Caldwell’s 41 acre Grover Cleveland Park is located on Brookside Avenue and Runnymede Road, in the towns of Caldwell and Essex Fells. This heavily wooded park in the 7th largest in the Essex County Park system. It was designed by the Olmsted landscape architectural firm, designers of Central Park in NYC and the U.S. Capitol grounds.
Among its amenities are:
- Lighted tennis courts
- Large playground with rubberized safety surface
- Picnic grove
- Baseball field
- Four foot bridges that connect the two areas of the park divided by the Pine Brook Creek; the Creek runs through the park
- Shuffleboard courts
- Horseshoe pits
- Summer concert activities
- Pond for ice skating and fishing
Much of the park’s land was originally settled by the Gould family and later owned by Gen William Gould (1757-1847), a veteran of the Revolution and the War of 1812 who lived in Essex Fells. A sawmill for grinding tanbark to make paper had once been operated at the pond by the Gould family. The property was acquired from Gould’s estate between 1913 and 1916. The park is named for President Grover Cleveland who was born in Caldwell in 1837, and was the 22nd and 24th President of the United States.
In 1895, New Jersey Governor George Theodore Werts signed legislation creating the Essex County Park Commission, the first county park system in the United States. The Commission hired the Olmsted Brothers, the landscape architectural firm founded by Fredrick Law Olmsed, the nation’s finest and designers of New York’s Central Park and the U.S. Capitol grounds. Ironically, the stepbrothers John Charles Olmsted (1852–1920) and Frederick Law Olmsted, Jr. (1870–1957), were distant cousins of President Grover Cleveland, the man for who this park was named.
They began their transformation of the park in 1914 and by 1916 the area had been transformed with tennis courts, baseball fields, a playground, a sand court, wading pool and a shelter.
The primary characteristic of Olmsted parks is the attention to detail. Land was cut to excavate ponds and other areas filled to build mounds. Trees, shrubs and other plants were treated as artistic elements so as to transform the park into a work of art.
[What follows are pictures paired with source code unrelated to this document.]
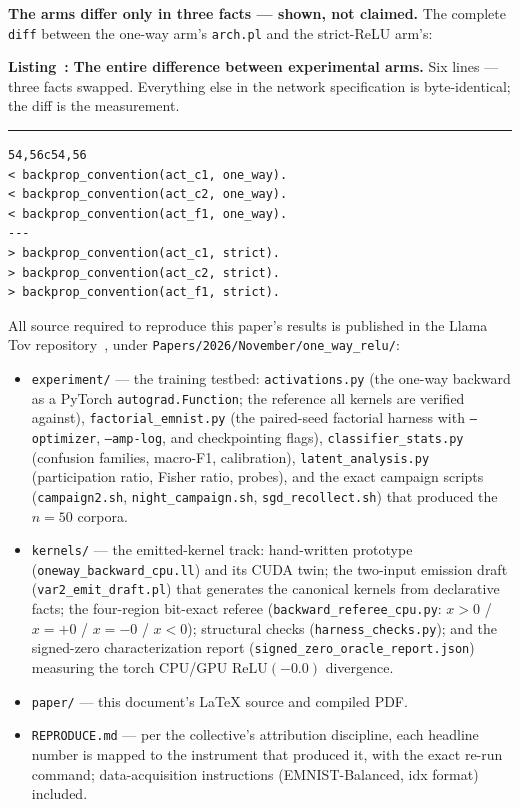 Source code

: \documentclass[11pt]{article}
\newcounter{lstcounter}
\renewcommand{\thelstcounter}{\arabic{lstcounter}}
\newenvironment{codelisting}[2]{%
  \refstepcounter{lstcounter}#1%
  \par\vspace{0.8\baselineskip}%
  \begin{mdframed}[nobreak=true,
     innerleftmargin=0.5em, innerrightmargin=0.5em,
     innertopmargin=0.5em, innerbottommargin=0.5em,
     skipabove=0.5\baselineskip, skipbelow=0.5\baselineskip,
     linewidth=0.4pt]%
  {\textbf{Listing~\thelstcounter:} #2\par}%
  \vspace{-6pt}\noindent\rule{\linewidth}{0.4pt}\par
  \vspace{-4pt}\small}{%
  \end{mdframed}}
\newcommand{\relu}{\mathrm{ReLU}}
\begin{document}
\noindent\textbf{The arms differ only in three facts --- shown, not
claimed.} The complete \texttt{diff} between the one-way arm's
\texttt{arch.pl} and the strict-ReLU arm's:

\begin{codelisting}{\label{lst:armdiff}}{\textbf{The entire
difference between experimental arms.} Six lines --- three facts
swapped. Everything else in the network specification is
byte-identical; the diff is the measurement.}
\begin{Verbatim}
54,56c54,56
< backprop_convention(act_c1, one_way).
< backprop_convention(act_c2, one_way).
< backprop_convention(act_f1, one_way).
---
> backprop_convention(act_c1, strict).
> backprop_convention(act_c2, strict).
> backprop_convention(act_f1, strict).
\end{Verbatim}
\end{codelisting}

All source required to reproduce this paper's results is published in
the Llama Tov repository~\cite{llamatov2026}, under
\texttt{Papers/2026/November/one\_way\_relu/}:

\begin{itemize}
\item \texttt{experiment/} --- the training testbed:
  \texttt{activations.py} (the one-way backward as a PyTorch
  \texttt{autograd.Function}; the reference all kernels are verified
  against), \texttt{factorial\_emnist.py} (the paired-seed factorial
  harness with \texttt{--optimizer}, \texttt{--amp-log}, and
  checkpointing flags), \texttt{classifier\_stats.py} (confusion
  families, macro-F1, calibration), \texttt{latent\_analysis.py}
  (participation ratio, Fisher ratio, probes), and the exact campaign
  scripts (\texttt{campaign2.sh}, \texttt{night\_campaign.sh},
  \texttt{sgd\_recollect.sh}) that produced the $n{=}50$ corpora.
\item \texttt{kernels/} --- the emitted-kernel track:
  hand-written prototype (\texttt{oneway\_backward\_cpu.ll}) and its
  CUDA twin; the two-input emission draft
  (\texttt{var2\_emit\_draft.pl}) that generates the canonical
  kernels from declarative facts; the four-region bit-exact referee
  (\texttt{backward\_referee\_cpu.py}: $x{>}0$ / $x{=}{+}0$ /
  $x{=}{-}0$ / $x{<}0$); structural checks
  (\texttt{harness\_checks.py}); and the signed-zero
  characterization report
  (\texttt{signed\_zero\_oracle\_report.json}) measuring the torch
  CPU/GPU $\relu(-0.0)$ divergence.
\item \texttt{paper/} --- this document's \LaTeX{} source and
  compiled PDF.
\item \texttt{REPRODUCE.md} --- per the collective's attribution
  discipline, each headline number is mapped to the instrument that
  produced it, with the exact re-run command; data-acquisition
  instructions (EMNIST-Balanced, idx format) included.
\end{itemize}
\end{document}

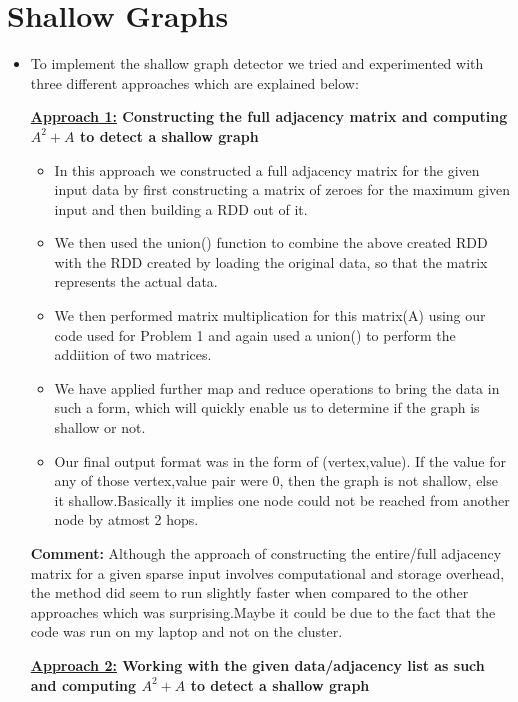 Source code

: \documentclass[11pt]{article}
\begin{document}
\section{Shallow Graphs}

\begin{itemize}

\item[] To implement the shallow graph detector we tried and experimented with three different approaches which are explained below:

\textbf{\underline{Approach 1:} Constructing the full adjacency matrix and computing $A^2 + A$ to detect a shallow graph}

\begin{itemize}
	

	\item In this approach we constructed a full adjacency matrix for the given input data by first constructing a matrix of zeroes for the maximum given input and then building a RDD out of it.
	\item We then used the union() function to combine the above created RDD with the RDD created by loading the original data, so that the matrix represents the actual data.
	\item We then performed matrix multiplication for this matrix(A) using our code used for Problem 1 and again used a union() to perform the addiition of two matrices.
	\item We have applied further map and reduce operations to bring the data in such a form, which will quickly enable us to determine if the graph is shallow or not.
	\item Our final output format was in the form of (vertex,value). If the value for any of those vertex,value pair were 0, then the graph is not shallow, else it shallow.Basically it implies one node could not be reached from another node by atmost 2 hops.

\end{itemize}

\textbf{Comment:} Although the approach of constructing the entire/full adjacency matrix for a given sparse input involves computational and storage overhead, the method did seem to run slightly faster when compared to the other approaches which was surprising.Maybe it could be due to the fact that the code was run on my laptop and not on the cluster. 

\textbf{\underline{Approach 2:} Working with the given data/adjacency list as such and  computing $A^2 + A$ to detect a shallow graph}


\end{itemize}
\end{document}
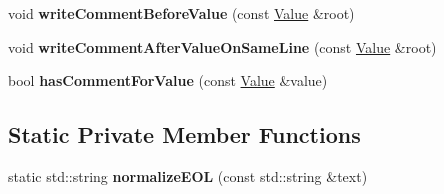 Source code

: \begin{DoxyCompactItemize}
\item 
\hypertarget{class_json_1_1_styled_writer_ad3452c48fabf968bf3693549331ec06e}{void {\bfseries write\-Comment\-Before\-Value} (const \hyperlink{class_json_1_1_value}{Value} \&root)}\label{class_json_1_1_styled_writer_ad3452c48fabf968bf3693549331ec06e}

\item 
\hypertarget{class_json_1_1_styled_writer_ab12b274c62822fc51ec4617c6be95139}{void {\bfseries write\-Comment\-After\-Value\-On\-Same\-Line} (const \hyperlink{class_json_1_1_value}{Value} \&root)}\label{class_json_1_1_styled_writer_ab12b274c62822fc51ec4617c6be95139}

\item 
\hypertarget{class_json_1_1_styled_writer_a37a806d010f708cb68556f2666f79bdf}{bool {\bfseries has\-Comment\-For\-Value} (const \hyperlink{class_json_1_1_value}{Value} \&value)}\label{class_json_1_1_styled_writer_a37a806d010f708cb68556f2666f79bdf}

\end{DoxyCompactItemize}
\subsection*{Static Private Member Functions}
\begin{DoxyCompactItemize}
\item 
\hypertarget{class_json_1_1_styled_writer_ae5ceeb6085815461518f17a4485af571}{static std\-::string {\bfseries normalize\-E\-O\-L} (const std\-::string \&text)}\label{class_json_1_1_styled_writer_ae5ceeb6085815461518f17a4485af571}

\end{DoxyCompactItemize}
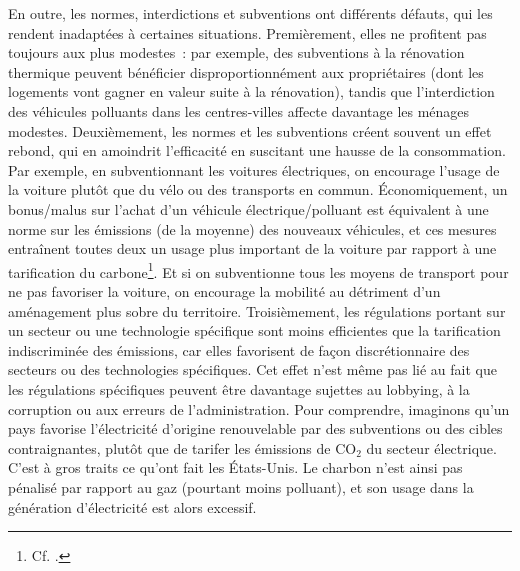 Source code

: \documentclass[a5paper,french,openany]{memoir}
\begin{document}
En outre, les normes, interdictions et subventions ont différents défauts, qui les rendent inadaptées à certaines situations. Premièrement, elles ne profitent pas toujours aux plus modestes~: par exemple, des subventions à la rénovation thermique peuvent bénéficier disproportionnément aux propriétaires (dont les logements vont gagner en valeur suite à la rénovation), tandis que l'interdiction des véhicules polluants dans les centres-villes affecte davantage les ménages modestes. Deuxièmement, les normes et les subventions créent souvent un effet rebond, qui en amoindrit l'efficacité en suscitant une hausse de la consommation. Par exemple, en subventionnant les voitures électriques, on encourage l'usage de la voiture plutôt que du vélo ou des transports en commun. 
Économiquement, un bonus/malus sur l'achat d'un véhicule électrique/polluant est équivalent à une norme sur les émissions (de la moyenne) des nouveaux véhicules, et ces mesures entraînent toutes deux un usage plus important de la voiture par rapport à une tarification du carbone\footnote{Cf. \cite{fullerton_suggested_2003}.}. Et si on subventionne tous les moyens de transport pour ne pas favoriser la voiture, on encourage la mobilité au détriment d'un aménagement plus sobre du territoire. %
Troisièmement, les régulations portant sur un secteur ou une technologie spécifique sont moins efficientes que la tarification indiscriminée des émissions, car elles favorisent de façon discrétionnaire des secteurs ou des technologies spécifiques. Cet effet n'est même pas lié au fait que les régulations spécifiques peuvent être davantage sujettes au lobbying, à la corruption ou aux erreurs de l'administration. 
Pour comprendre, imaginons qu'un pays favorise l'électricité d'origine renouvelable par des subventions ou des cibles contraignantes, plutôt que de tarifer les émissions de CO$_\text{2}$ du secteur électrique. C'est à gros traits ce qu'ont fait les États-Unis. Le charbon n'est ainsi pas pénalisé par rapport au gaz (pourtant moins polluant), et son usage dans la génération d'électricité est alors excessif. %
\end{document}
Winding paths and roadways, sunken roads, natural waterways, open fields, scenic overlooks and thickly planted borders that enclosed the park and hid the neighboring traffic were all distinguishing features of the Olmsted style that were incorporated into the Grover Cleveland Park.
In 1979, the Park Commission was replaced by the Essex County Department of Parks, Recreation and Cultural Affairs, which took over the responsibility for park development, maintenance and programs.
The Grover Cleveland Park Conservancy was formed in 2001 to support the Essex County Department of Parks, Recreation and Cultural Affairs in its efforts to maintain, restore and enhance the park. The Conservancy serves as an advocate for the park. Members stroll through the park daily keeping the Park System informed of maintenance and safety needs. The Conservancy also raises money to augment the county’s budget in order to enable improvements to be made in a timely fashion.
Grover Cleveland Park is located in Caldwell along Brookside Avenue and in Essex Fells along Runnymede Road.
Use the intersection of “Runnymede Road and Brookside Avenue” when obtaining driving directions from the Internet.
From the south : From the intersection of Eagle Rock Avenue and Roseland Avenue, take Roseland Avenue north approx. 1 mile to Borough Place, turn Left; bear Left onto Runnymede Road; continue to end, turn right onto Brookside Avenue. Park is on right.
From the east or west: From the intersection of Bloomfield Avenue and Roseland Avenue, take Roseland Avenue; make immediate Right onto Westville Avenue; after Westville Avenue turns left, stay straight onto Brookside Avenue. Park is on left.